2 large sweet potatoes
3 Tbs ricotta cheese (optional)
1/4 ts ground nutmeg
Salt, black pepper to taste
1 cup AP flour (more for dusting)
4 Tbs sour cream
1 Tbs Dijon mustard
1 ts capers
1 bunch dill, roughly chopped
3 sprigs mint (leaves)
Ground black pepper
Preparation time: 20 min
Cooking time: 15 min plus roasting time
- Preheat the oven to 400F.
- Pierce sweet potatoes with a fork, place on a baking sheet, and roast until tender (about 40-60 min).
- Cut in half and let it cool.
- Scoop the sweet potato flesh into a medium bowl and mash.
- Add an egg, nutmeg, salt, black pepper, ricotta cheese and mix well.
- Gradually mix in flour.
- Place this soft sweet potato dough onto floured surface and divide into equal balls.

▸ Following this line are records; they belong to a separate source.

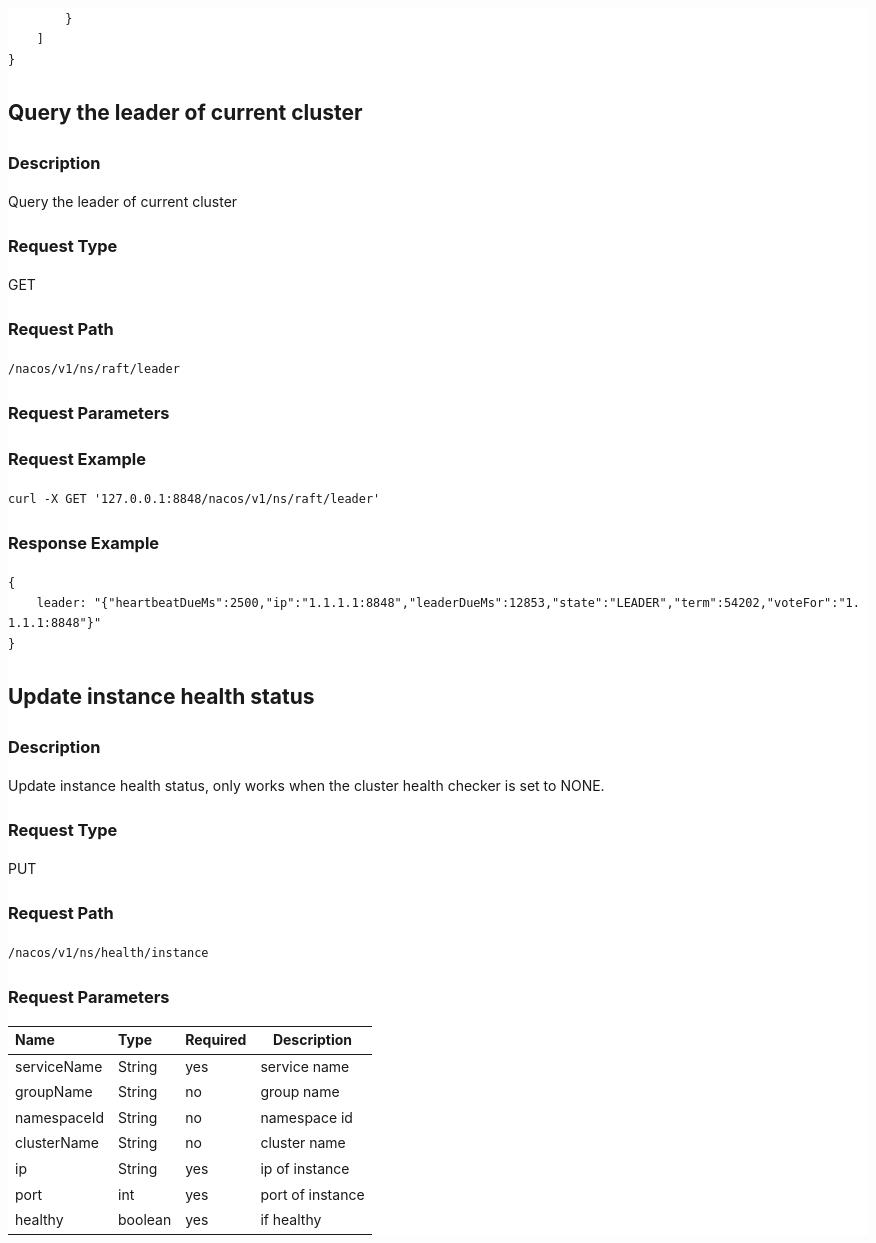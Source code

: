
 ```
        }
    ]
}
```


<h2 id="2.16">Query the leader of current cluster</h2>

### Description
Query the leader of current cluster

### Request Type
GET

### Request Path
```plain
/nacos/v1/ns/raft/leader
```

### Request Parameters


### Request Example
```plain
curl -X GET '127.0.0.1:8848/nacos/v1/ns/raft/leader'
```
### Response Example
```
{
    leader: "{"heartbeatDueMs":2500,"ip":"1.1.1.1:8848","leaderDueMs":12853,"state":"LEADER","term":54202,"voteFor":"1.1.1.1:8848"}"
}
```

<h2 id="2.17">Update instance health status</h2>

### Description
Update instance health status, only works when the cluster health checker is set to NONE.

### Request Type
PUT

### Request Path
```plain
/nacos/v1/ns/health/instance
```

### Request Parameters

| Name | Type | Required | Description |
| :--- | :--- | :--- | --- |
| serviceName | String | yes | service name |
| groupName | String | no | group name |
| namespaceId | String | no | namespace id |
| clusterName | String | no | cluster name |
| ip | String | yes | ip of instance |
| port | int | yes | port of instance |
| healthy | boolean | yes | if healthy |
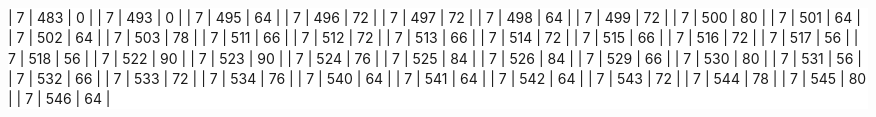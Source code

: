 | 7               | 483                | 0        |
| 7               | 493                | 0        |
| 7               | 495                | 64       |
| 7               | 496                | 72       |
| 7               | 497                | 72       |
| 7               | 498                | 64       |
| 7               | 499                | 72       |
| 7               | 500                | 80       |
| 7               | 501                | 64       |
| 7               | 502                | 64       |
| 7               | 503                | 78       |
| 7               | 511                | 66       |
| 7               | 512                | 72       |
| 7               | 513                | 66       |
| 7               | 514                | 72       |
| 7               | 515                | 66       |
| 7               | 516                | 72       |
| 7               | 517                | 56       |
| 7               | 518                | 56       |
| 7               | 522                | 90       |
| 7               | 523                | 90       |
| 7               | 524                | 76       |
| 7               | 525                | 84       |
| 7               | 526                | 84       |
| 7               | 529                | 66       |
| 7               | 530                | 80       |
| 7               | 531                | 56       |
| 7               | 532                | 66       |
| 7               | 533                | 72       |
| 7               | 534                | 76       |
| 7               | 540                | 64       |
| 7               | 541                | 64       |
| 7               | 542                | 64       |
| 7               | 543                | 72       |
| 7               | 544                | 78       |
| 7               | 545                | 80       |
| 7               | 546                | 64       |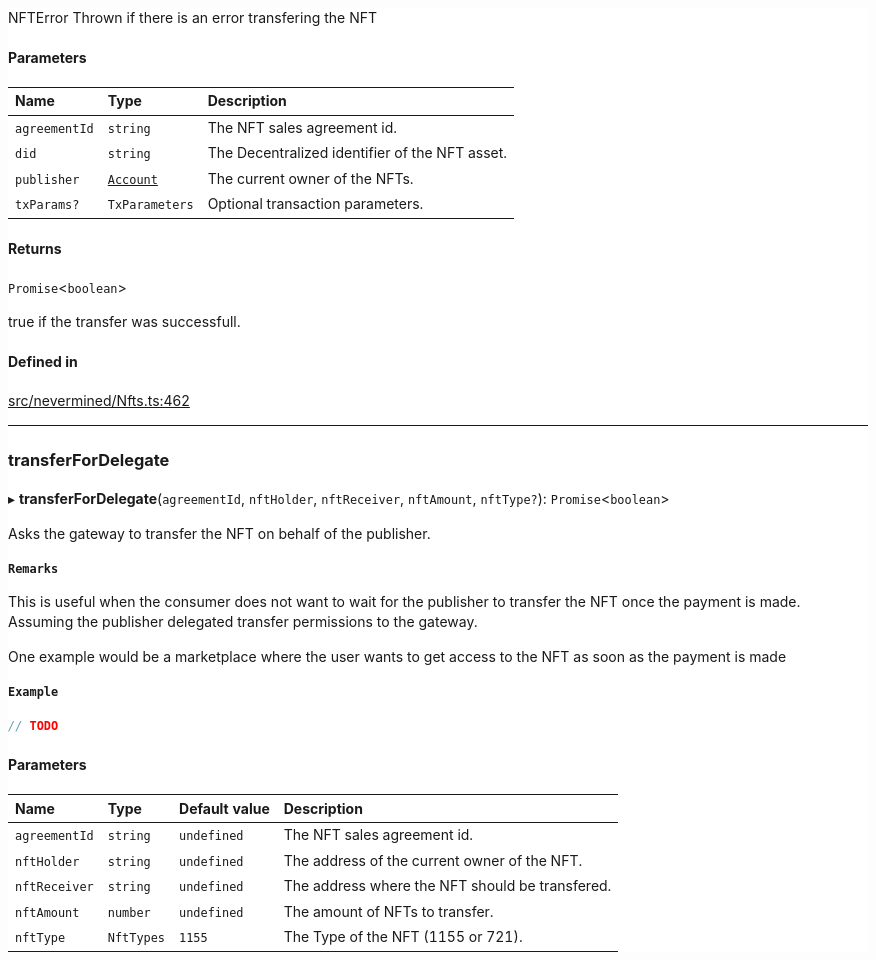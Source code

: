NFTError
Thrown if there is an error transfering the NFT

#### Parameters

| Name | Type | Description |
| :------ | :------ | :------ |
| `agreementId` | `string` | The NFT sales agreement id. |
| `did` | `string` | The Decentralized identifier of the NFT asset. |
| `publisher` | [`Account`](Account.md) | The current owner of the NFTs. |
| `txParams?` | `TxParameters` | Optional transaction parameters. |

#### Returns

`Promise`<`boolean`\>

true if the transfer was successfull.

#### Defined in

[src/nevermined/Nfts.ts:462](https://github.com/nevermined-io/sdk-js/blob/9b831f0/src/nevermined/Nfts.ts#L462)

___

### transferForDelegate

▸ **transferForDelegate**(`agreementId`, `nftHolder`, `nftReceiver`, `nftAmount`, `nftType?`): `Promise`<`boolean`\>

Asks the gateway to transfer the NFT on behalf of the publisher.

**`Remarks`**

This is useful when the consumer does not want to wait for the publisher
to transfer the NFT once the payment is made. Assuming the publisher delegated
transfer permissions to the gateway.

One example would be a marketplace where the user wants to get access to the NFT
as soon as the payment is made

**`Example`**

```ts
// TODO
```

#### Parameters

| Name | Type | Default value | Description |
| :------ | :------ | :------ | :------ |
| `agreementId` | `string` | `undefined` | The NFT sales agreement id. |
| `nftHolder` | `string` | `undefined` | The address of the current owner of the NFT. |
| `nftReceiver` | `string` | `undefined` | The address where the NFT should be transfered. |
| `nftAmount` | `number` | `undefined` | The amount of NFTs to transfer. |
| `nftType` | `NftTypes` | `1155` | The Type of the NFT (1155 or 721). |
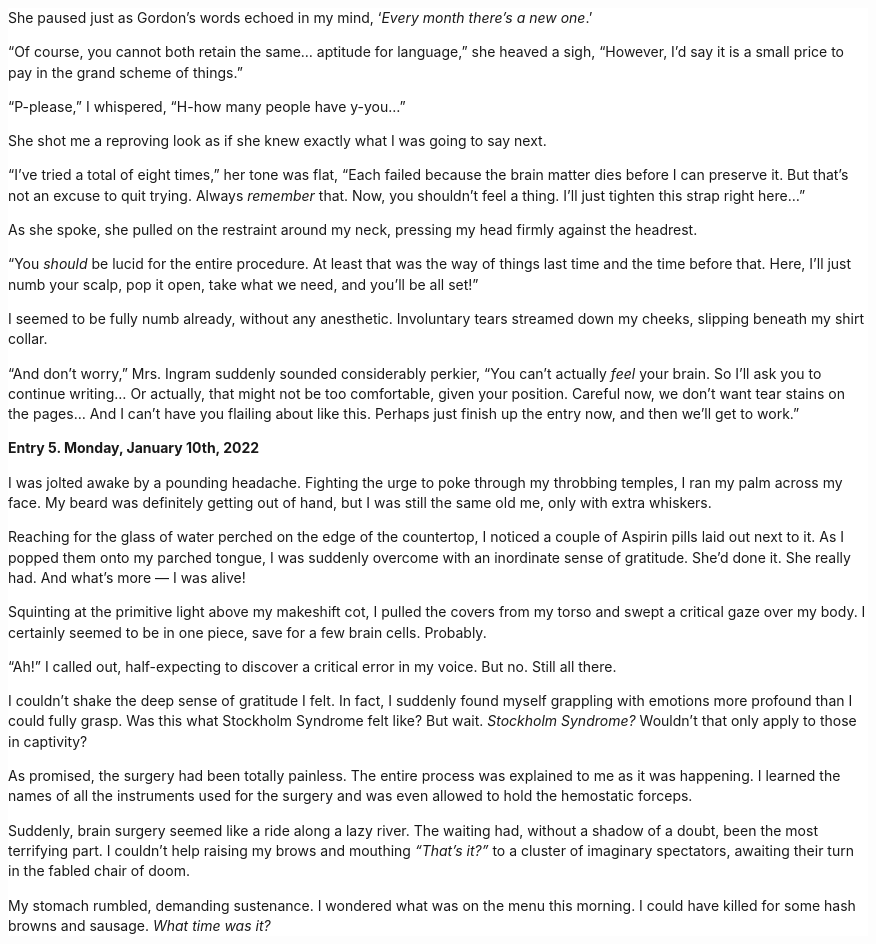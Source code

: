 She paused just as Gordon’s words echoed in my mind, ‘*Every month there’s a new one*.’

“Of course, you cannot both retain the same… aptitude for language,” she heaved a sigh, “However, I’d say it is a small price to pay in the grand scheme of things.”

“P-please,” I whispered, “H-how many people have y-you…”

She shot me a reproving look as if she knew exactly what I was going to say next.

“I’ve tried a total of eight times,” her tone was flat, “Each failed because the brain matter dies before I can preserve it. But that’s not an excuse to quit trying. Always *remember* that. Now, you shouldn’t feel a thing. I’ll just tighten this strap right here…”

As she spoke, she pulled on the restraint around my neck, pressing my head firmly against the headrest.

“You *should* be lucid for the entire procedure. At least that was the way of things last time and the time before that. Here, I’ll just numb your scalp, pop it open, take what we need, and you’ll be all set!”

I seemed to be fully numb already, without any anesthetic. Involuntary tears streamed down my cheeks, slipping beneath my shirt collar.

“And don’t worry,” Mrs. Ingram suddenly sounded considerably perkier, “You can’t actually *feel* your brain. So I’ll ask you to continue writing… Or actually, that might not be too comfortable, given your position. Careful now, we don’t want tear stains on the pages… And I can’t have you flailing about like this. Perhaps just finish up the entry now, and then we’ll get to work.”



**Entry 5. Monday, January 10th, 2022**

I was jolted awake by a pounding headache. Fighting the urge to poke through my throbbing temples, I ran my palm across my face. My beard was definitely getting out of hand, but I was still the same old me, only with extra whiskers.

Reaching for the glass of water perched on the edge of the countertop, I noticed a couple of Aspirin pills laid out next to it. As I popped them onto my parched tongue, I was suddenly overcome with an inordinate sense of gratitude. She’d done it. She really had. And what’s more — I was alive! 

Squinting at the primitive light above my makeshift cot, I pulled the covers from my torso and swept a critical gaze over my body. I certainly seemed to be in one piece, save for a few brain cells. Probably. 

“Ah!” I called out, half-expecting to discover a critical error in my voice. But no. Still all there. 

I couldn’t shake the deep sense of gratitude I felt. In fact, I suddenly found myself grappling with emotions more profound than I could fully grasp. Was this what Stockholm Syndrome felt like? But wait. *Stockholm Syndrome?* Wouldn’t that only apply to those in captivity?

As promised, the surgery had been totally painless. The entire process was explained to me as it was happening. I learned the names of all the instruments used for the surgery and was even allowed to hold the hemostatic forceps.

Suddenly, brain surgery seemed like a ride along a lazy river. The waiting had, without a shadow of a doubt, been the most terrifying part. I couldn’t help raising my brows and mouthing *“That’s it?”* to a cluster of imaginary spectators, awaiting their turn in the fabled chair of doom. 

My stomach rumbled, demanding sustenance. I wondered what was on the menu this morning. I could have killed for some hash browns and sausage. *What time was it?* 
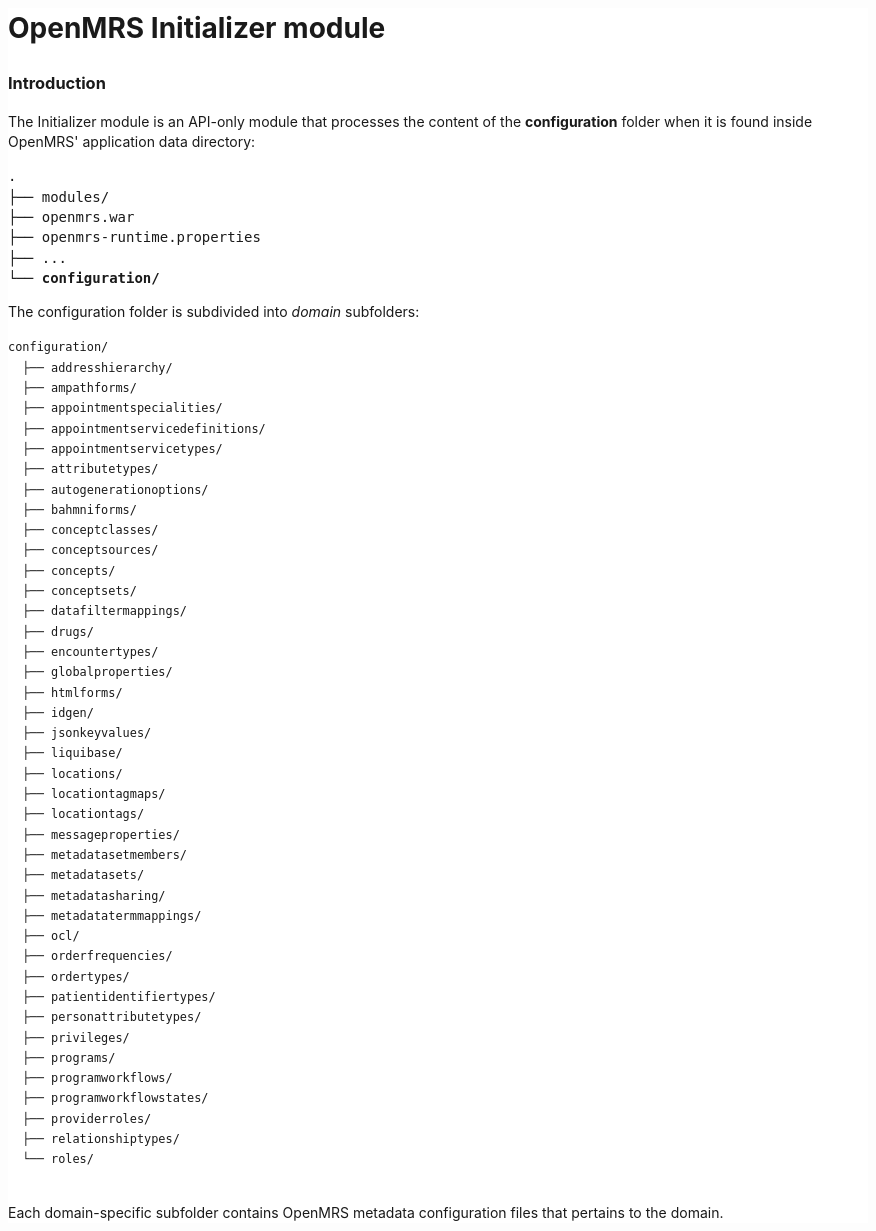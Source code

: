 # OpenMRS Initializer module
### Introduction
The Initializer module is an API-only module that processes the content of the **configuration** folder when it is found inside OpenMRS' application data directory:

<pre>
.
├── modules/
├── openmrs.war
├── openmrs-runtime.properties
├── ...
└── <b>configuration/</b>
</pre>
The configuration folder is subdivided into _domain_ subfolders:
```bash
configuration/
  ├── addresshierarchy/
  ├── ampathforms/
  ├── appointmentspecialities/
  ├── appointmentservicedefinitions/
  ├── appointmentservicetypes/
  ├── attributetypes/
  ├── autogenerationoptions/
  ├── bahmniforms/
  ├── conceptclasses/
  ├── conceptsources/
  ├── concepts/
  ├── conceptsets/
  ├── datafiltermappings/
  ├── drugs/
  ├── encountertypes/
  ├── globalproperties/
  ├── htmlforms/
  ├── idgen/
  ├── jsonkeyvalues/
  ├── liquibase/
  ├── locations/
  ├── locationtagmaps/
  ├── locationtags/
  ├── messageproperties/
  ├── metadatasetmembers/ 
  ├── metadatasets/ 
  ├── metadatasharing/ 
  ├── metadatatermmappings/
  ├── ocl/
  ├── orderfrequencies/
  ├── ordertypes/
  ├── patientidentifiertypes/ 
  ├── personattributetypes/ 
  ├── privileges/ 
  ├── programs/ 
  ├── programworkflows/
  ├── programworkflowstates/
  ├── providerroles/ 
  ├── relationshiptypes/
  └── roles/
   
```  
Each domain-specific subfolder contains OpenMRS metadata configuration files that pertains to the domain.
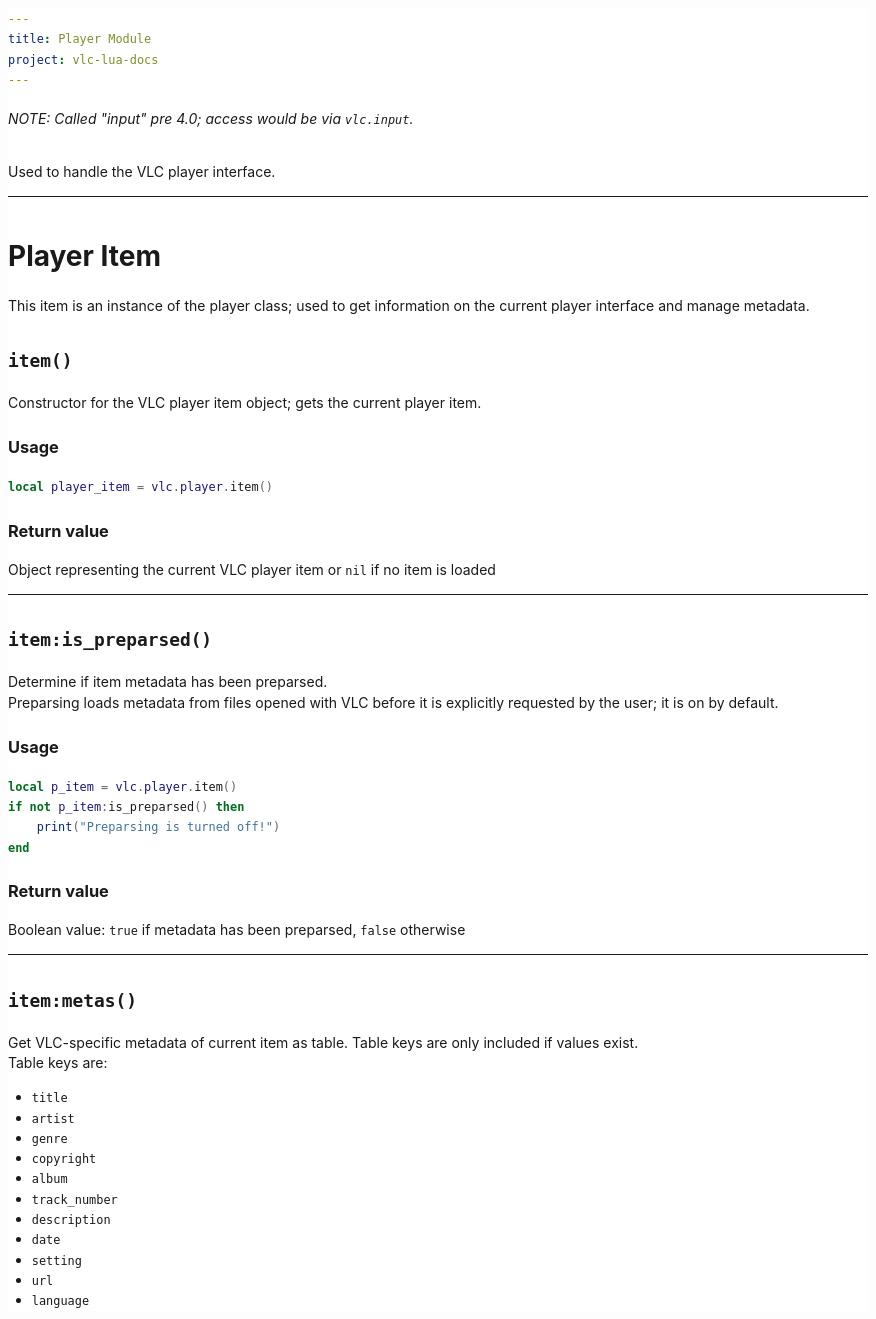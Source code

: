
 ```yaml
---
title: Player Module
project: vlc-lua-docs
---
```

###### NOTE: Called "input" pre 4.0; access would be via `vlc.input`.
Used to handle the VLC player interface.


----
# Player Item
This item is an instance of the player class; used to get information on the current player interface and manage metadata.


## `item()`
Constructor for the VLC player item object; gets the current player item.

### Usage
```lua
local player_item = vlc.player.item()
```

### Return value
Object representing the current VLC player item or `nil` if no item is loaded

----
## `item:is_preparsed()`
Determine if item metadata has been preparsed.  
Preparsing loads metadata from files opened with VLC before it is explicitly requested by the user; it is on by default.

### Usage
```lua
local p_item = vlc.player.item()
if not p_item:is_preparsed() then
	print("Preparsing is turned off!")
end
```

### Return value
Boolean value: `true` if metadata has been preparsed, `false` otherwise

----
## `item:metas()`
Get VLC-specific metadata of current item as table. Table keys are only included if values exist.  
Table keys are: 
- `title` 
- `artist` 
- `genre` 
- `copyright` 
- `album` 
- `track_number` 
- `description` 
- `date` 
- `setting` 
- `url` 
- `language`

- Adding more flour if needed, form each ball into rope and cut into 1-1.5 inch pieces.
- In a large pot boil salted water and cook gnocchi about 4-5 minutes, stirring gently.
- Gnocchi are cooked after they rise to the surface.
- Meanwhile, add to the blender all ingredients for the sauce and blend well.
- Spoon the sauce onto serving plate and add cooked gnocchi.
- Garnish with mint leaves.
Use Idaho baking potatoes instead of sweet potatoes.
Gnocchi can be frozen. Put the gnocchi in the freezer while they are still on a floured cutting board (tray) and freeze until they are solid, at least 1 hour. Then transfer the frozen pieces in a zipper-lock bag and store in the freezer for up to 2 months.